Ah! les bons élèves crédules, Léon Chéron, Irma Guépin, la Souris! Ah! mes pauvres visages pointus!… à l'assassin! à l'assassin!


J'étais donc dans une disposition d'esprit défavorable ; à la sortie du déjeuner, la mère de Vidal — le bossu ornithobatracien — a voulu absolument bavarder un peu.

— Votre Eugène n'a pas de chance, dis-je, il me semble que son cou et son épaule se paralysent, sa tête ne tourne plus…

Très misérable, un nourrisson sur le bras, la mère Vidal détient un accent d'acceptation résignée impossible à imaginer ; elle vous expose, avec une conviction irrécusable, des nécessités stupéfiantes : — Le père était alcoolique ; n'est-ce pas, c'était forcé : il avait été au Tonkin cinq ans… il avait la médaille, c'était forcé qu'il soit alcoolique — et vous savez comme les alcooliques ont des enfants, à chaque coup, ça ne peut pas rater, vous le savez… et bien tous les enfants que j'ai eus avec cet homme-là sont morts, sauf Eugène, ils étaient tous estropiés… (Tous, on dirait qu'il s'agit d'une quantité, une vingtaine au moins.) J'en ai d'autres de meilleure santé, — ajoute-t-elle d'un air récompensé, avantageux, (et comme un commerçant dirait : j'ai des produits d'autres marques meilleures), — tenez, en v'là un, d'un cocher, il n'aura qu'un peu de coxalgie, là, dans la hanche…

Elle secouait sur son bras un avorton ratatiné, verdâtre, inerte.

Par une subite et puissante clairvoyance, devant cette femme inconsciente et ses deux lamentables procréations, ma mauvaise humeur a laissé l'école et s'est attaquée aux parents.

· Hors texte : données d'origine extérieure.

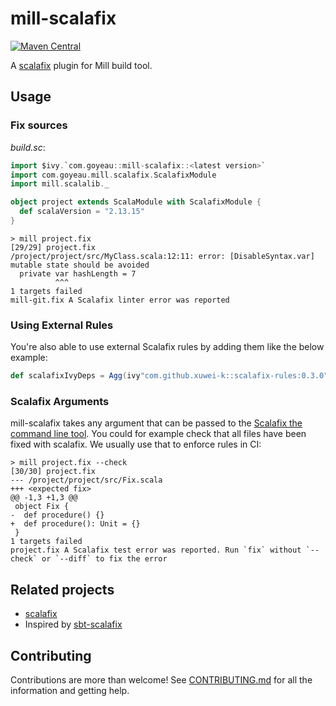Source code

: # mill-scalafix

[![Maven Central](https://img.shields.io/maven-central/v/com.goyeau/mill-scalafix_mill0.11_2.13)](https://mvnrepository.com/artifact/com.goyeau/mill-scalafix_mill0.11)

A [scalafix](https://scalacenter.github.io/scalafix) plugin for Mill build tool.


## Usage

### Fix sources

*build.sc*:
```scala
import $ivy.`com.goyeau::mill-scalafix::<latest version>`
import com.goyeau.mill.scalafix.ScalafixModule
import mill.scalalib._

object project extends ScalaModule with ScalafixModule {
  def scalaVersion = "2.13.15"
}
```

```shell script
> mill project.fix
[29/29] project.fix
/project/project/src/MyClass.scala:12:11: error: [DisableSyntax.var] mutable state should be avoided
  private var hashLength = 7
          ^^^
1 targets failed
mill-git.fix A Scalafix linter error was reported
```

### Using External Rules

You're also able to use external Scalafix rules by adding them like the below
example:

```scala
def scalafixIvyDeps = Agg(ivy"com.github.xuwei-k::scalafix-rules:0.3.0")
```

### Scalafix Arguments

mill-scalafix takes any argument that can be passed to the [Scalafix the command line tool](https://scalacenter.github.io/scalafix/docs/users/installation.html#command-line).
You could for example check that all files have been fixed with scalafix. We usually use that to enforce rules in CI:
```shell script
> mill project.fix --check
[30/30] project.fix
--- /project/project/src/Fix.scala
+++ <expected fix>
@@ -1,3 +1,3 @@
 object Fix {
-  def procedure() {}
+  def procedure(): Unit = {}
 }
1 targets failed
project.fix A Scalafix test error was reported. Run `fix` without `--check` or `--diff` to fix the error
```


## Related projects

* [scalafix](https://github.com/scalacenter/scalafix)
* Inspired by [sbt-scalafix](https://github.com/scalacenter/sbt-scalafix)


## Contributing

Contributions are more than welcome!
See [CONTRIBUTING.md](CONTRIBUTING.md) for all the information and getting help.
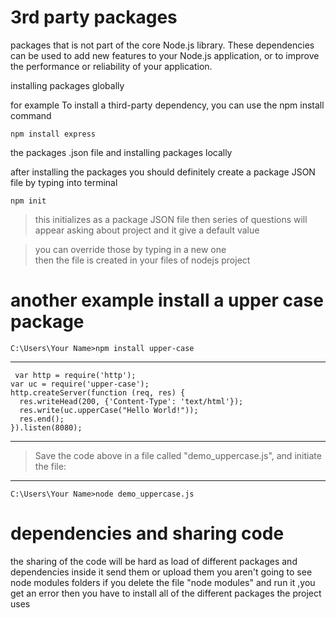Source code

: # 3rd party packages 

packages that is not part of the core Node.js library. These dependencies can be used to add new features to your Node.js application, or to improve the performance or reliability of your application.


installing packages globally 

for example To install a third-party dependency, you can use the npm install command

```
npm install express

```

the packages .json file and installing 
packages locally

after installing the packages you should definitely create a package JSON file 
 by typing into terminal 
```
npm init 
```

 >this initializes as a package JSON file
 > then series of questions will appear asking about project and it give a default value 

 >you can override those by typing in a new one  
 >then the file is created in your files of nodejs project 

# another example install a upper case package 

```
C:\Users\Your Name>npm install upper-case 

```


-------------------------


```
 var http = require('http');
var uc = require('upper-case');
http.createServer(function (req, res) {
  res.writeHead(200, {'Content-Type': 'text/html'});
  res.write(uc.upperCase("Hello World!"));
  res.end();
}).listen(8080); 

```
------------------------------------


>Save the code above in a file called "demo_uppercase.js", and initiate the file:



-------------------------------------


```
C:\Users\Your Name>node demo_uppercase.js 

```

 # dependencies and sharing code 

the sharing of the code will be hard as load of different packages and dependencies inside it 
send them or upload them you aren't going to see node modules folders 
if you delete the file "node modules" and run it ,you get an error 
then you have to install all of the different packages the project uses
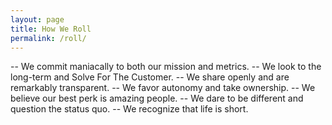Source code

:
```yaml
---
layout: page
title: How We Roll
permalink: /roll/
---
```


-- We commit maniacally to both our mission and metrics.
-- We look to the long-term and Solve For The Customer.
-- We share openly and are remarkably transparent.
-- We favor autonomy and take ownership.
-- We believe our best perk is amazing people.
-- We dare to be different and question the status quo.
-- We recognize that life is short.
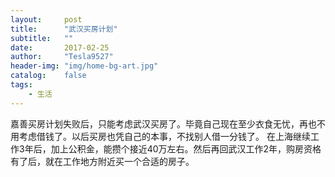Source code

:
 ```yaml
---
layout:     post
title:      "武汉买房计划"
subtitle:   ""
date:       2017-02-25
author:     "Tesla9527"
header-img: "img/home-bg-art.jpg"
catalog:    false
tags:
    - 生活
---
```

嘉善买房计划失败后，只能考虑武汉买房了。毕竟自己现在至少衣食无忧，再也不用考虑借钱了。以后买房也凭自己的本事，不找别人借一分钱了。
在上海继续工作3年后，加上公积金，能攒个接近40万左右。然后再回武汉工作2年，购房资格有了后，就在工作地方附近买一个合适的房子。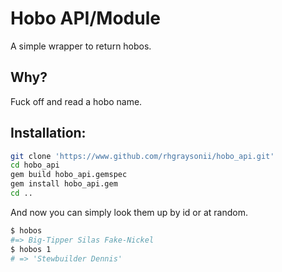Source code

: # Hobo API/Module

A simple wrapper to return hobos.

## Why?

Fuck off and read a hobo name.

## Installation:

```BASH
git clone 'https://www.github.com/rhgraysonii/hobo_api.git'
cd hobo_api
gem build hobo_api.gemspec
gem install hobo_api.gem
cd ..
```

And now you can simply look them up by id or at random.

```bash
$ hobos
#=> Big-Tipper Silas Fake-Nickel
$ hobos 1
# => 'Stewbuilder Dennis'
```
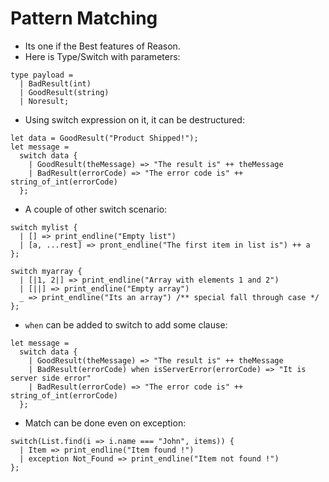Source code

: # Pattern Matching

- Its one if the Best features of Reason.
- Here is Type/Switch with parameters:
```
type payload =
  | BadResult(int)
  | GoodResult(string)
  | Noresult;
```

- Using switch expression on it, it can be destructured:
```
let data = GoodResult("Product Shipped!");
let message =
  switch data {
    | GoodResult(theMessage) => "The result is" ++ theMessage
    | BadResult(errorCode) => "The error code is" ++ string_of_int(errorCode)
  };
```

- A couple of other switch scenario:
```
switch mylist {
  | [] => print_endline("Empty list")
  | [a, ...rest] => pront_endline("The first item in list is") ++ a
};

switch myarray {
  | [|1, 2|] => print_endline("Array with elements 1 and 2")
  | [||] => print_endline("Empty array")
  _ => print_endline("Its an array") /** special fall through case */
};
```

- `when` can be added to switch to add some clause:
```
let message =
  switch data {
    | GoodResult(theMessage) => "The result is" ++ theMessage
    | BadResult(errorCode) when isServerError(errorCode) => "It is server side error"
    | BadResult(errorCode) => "The error code is" ++ string_of_int(errorCode)
  };
```

- Match can be done even on exception:
```
switch(List.find(i => i.name === "John", items)) {
  | Item => print_endline("Item found !")
  | exception Not_Found => print_endline("Item not found !")
};
```

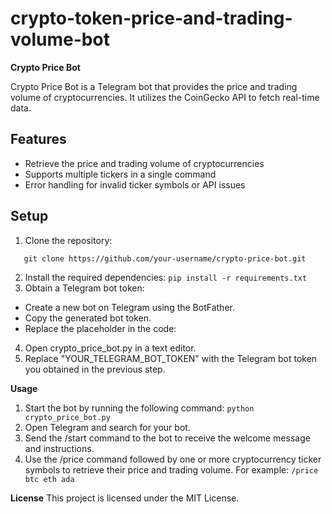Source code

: # crypto-token-price-and-trading-volume-bot

**Crypto Price Bot**

Crypto Price Bot is a Telegram bot that provides the price and trading volume of cryptocurrencies. It utilizes the CoinGecko API to fetch real-time data.

## Features

- Retrieve the price and trading volume of cryptocurrencies
- Supports multiple tickers in a single command
- Error handling for invalid ticker symbols or API issues

## Setup

1. Clone the repository:
```
   git clone https://github.com/your-username/crypto-price-bot.git
```
2. Install the required dependencies: ``` pip install -r requirements.txt ```
3. Obtain a Telegram bot token: 
- Create a new bot on Telegram using the BotFather.
- Copy the generated bot token.
- Replace the placeholder in the code:
4. Open crypto_price_bot.py in a text editor.
5. Replace "YOUR_TELEGRAM_BOT_TOKEN" with the Telegram bot token you obtained in the previous step.

**Usage**
1. Start the bot by running the following command: ```python crypto_price_bot.py```
2. Open Telegram and search for your bot.
3. Send the /start command to the bot to receive the welcome message and instructions.
4. Use the /price command followed by one or more cryptocurrency ticker symbols to retrieve their price and trading volume. For example: ```/price btc eth ada```

**License**
This project is licensed under the MIT License.

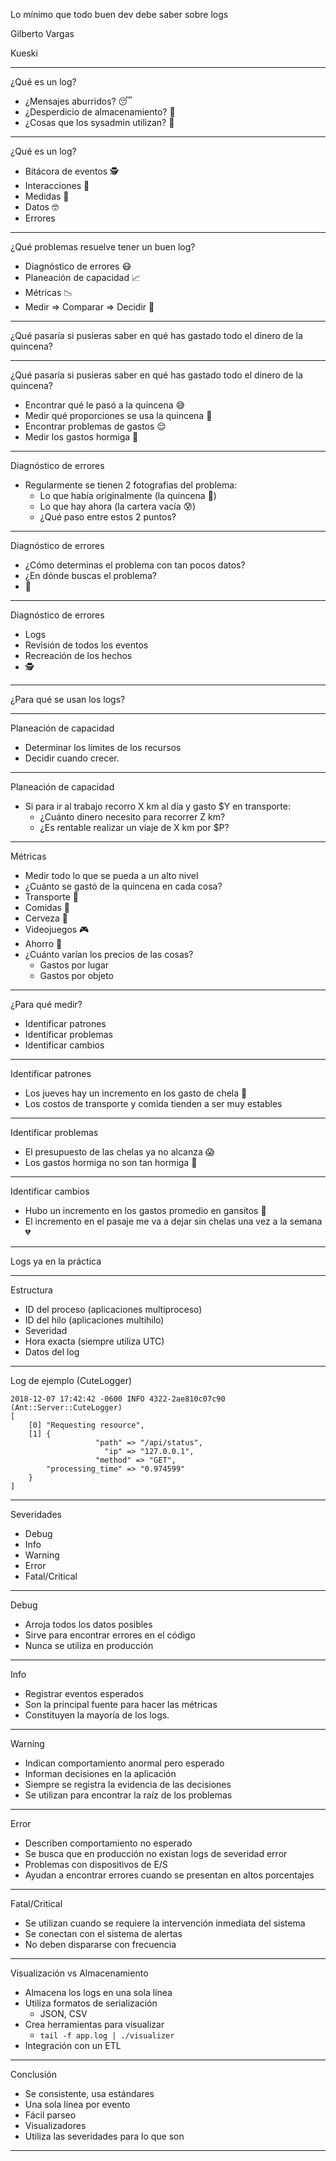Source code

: Lo mínimo que todo buen dev debe saber sobre logs

Gilberto Vargas

Kueski

---

¿Qué es un log?

- ¿Mensajes aburridos? 😴
- ¿Desperdicio de almacenamiento? 👻
- ¿Cosas que los sysadmin utilizan? 🤖

---

¿Qué es un log?

- Bitácora de eventos 🕵️
- Interacciones 🤙
- Medidas 🧐
- Datos 🤓
- Errores

---

¿Qué problemas resuelve tener un buen log?

- Diagnóstico de errores 😷
- Planeación de capacidad 📈
- Métricas 📉
- Medir => Comparar => Decidir 🤔

---

¿Qué pasaría si pusieras saber en qué has gastado todo el dinero de la quincena?

---

¿Qué pasaría si pusieras saber en qué has gastado todo el dinero de la quincena?

- Encontrar qué le pasó a la quincena 😅
- Medir qué proporciones se usa la quincena 🤔
- Encontrar problemas de gastos 😌
- Medir los gastos hormiga 🐜

---

Diagnóstico de errores

- Regularmente se tienen 2 fotografias del problema:
  - Lo que había originalmente (la quincena 🤑)
  - Lo que hay ahora (la cartera vacía 😰)
  - ¿Qué paso entre estos 2 puntos?

---

Diagnóstico de errores

- ¿Cómo determinas el problema con tan pocos datos?
- ¿En dónde buscas el problema?
- 🤔

---

Diagnóstico de errores

- Logs
- Revisión de todos los eventos
- Recreación de los hechos
- 🕵️

---

¿Para qué se usan los logs?

---

Planeación de capacidad

- Determinar los límites de los recursos
- Decidir cuando crecer.

---
Planeación de capacidad

- Si para ir al trabajo recorro X km al día y gasto $Y en transporte:
  - ¿Cuánto dinero necesito para recorrer Z km?
  - ¿Es rentable realizar un viaje de X km por $P?

---

Métricas

- Medir todo lo que se pueda a un alto nivel
 - ¿Cuánto se gastó de la quincena en cada cosa?
  - Transporte 🚴‍
  - Comidas 🍕
  - Cerveza 🍺
  - Videojuegos 🎮
  - Ahorro 🐖
- ¿Cuánto varían los precios de las cosas?
  - Gastos por lugar
  - Gastos por objeto

---

¿Para qué medir?

- Identificar patrones
- Identificar problemas
- Identificar cambios

---

Identificar patrones

- Los jueves hay un incremento en los gasto de chela 🍻
- Los costos de transporte y comida tienden a ser muy estables

---

Identificar problemas

- El presupuesto de las chelas ya no alcanza 😱
- Los gastos hormiga no son tan hormiga 🐜

---

Identificar cambios

- Hubo un incremento en los gastos promedio en gansitos 🦢
- El incremento en el pasaje me va a dejar sin chelas una vez a la semana 💔

---

Logs ya en la práctica


---

Estructura

- ID del proceso (aplicaciones multiproceso)
- ID del hilo (aplicaciones multihilo)
- Severidad
- Hora exacta (siempre utiliza UTC)
- Datos del log

---
Log de ejemplo (CuteLogger)

```
2018-12-07 17:42:42 -0600 INFO 4322-2ae810c07c90 (Ant::Server::CuteLogger)
[
    [0] "Requesting resource",
    [1] {
                   "path" => "/api/status",
                     "ip" => "127.0.0.1",
                   "method" => "GET",
        "processing_time" => "0.974599"
    }
]
```

---

Severidades

- Debug
- Info
- Warning
- Error
- Fatal/Critical

---

Debug

- Arroja todos los datos posibles
- Sirve para encontrar errores en el código
- Nunca se utiliza en producción

---

Info

- Registrar eventos esperados
- Son la principal fuente para hacer las métricas
- Constituyen la mayoría de los logs.

---

Warning

- Indican comportamiento anormal pero esperado
- Informan decisiones en la aplicación
- Siempre se registra la evidencia de las decisiones
- Se utilizan para encontrar la raíz de los problemas

---

Error

- Describen comportamiento no esperado
- Se busca que en producción no existan logs de severidad error
- Problemas con dispositivos de E/S
- Ayudan a encontrar errores cuando se presentan en altos porcentajes

---

Fatal/Critical

- Se utilizan cuando se requiere la intervención inmediata del sistema
- Se conectan con el sistema de alertas
- No deben dispararse con frecuencia

---

Visualización vs Almacenamiento

- Almacena los logs en una sola línea
- Utiliza formatos de serialización
  - JSON, CSV
- Crea herramientas para visualizar
  - `tail -f app.log | ./visualizer`
- Integración con un ETL

---

Conclusión

- Se consistente, usa estándares
- Una sola línea por evento
- Fácil parseo
- Visualizadores
- Utiliza las severidades para lo que son

---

Gare à vous! voilà du nouveau.

L'année scolaire prendra fin dans deux mois, mon expérience grandit. Ce soir, je suis très forte. Les objets autour de moi projettent une médiocrité austère. Ma privation, toute ma privation de fille pauvre m'élève à la vision justicière. Le silence de ma chambre — comme le calme en moi — est solennel. Je touche à la vérité.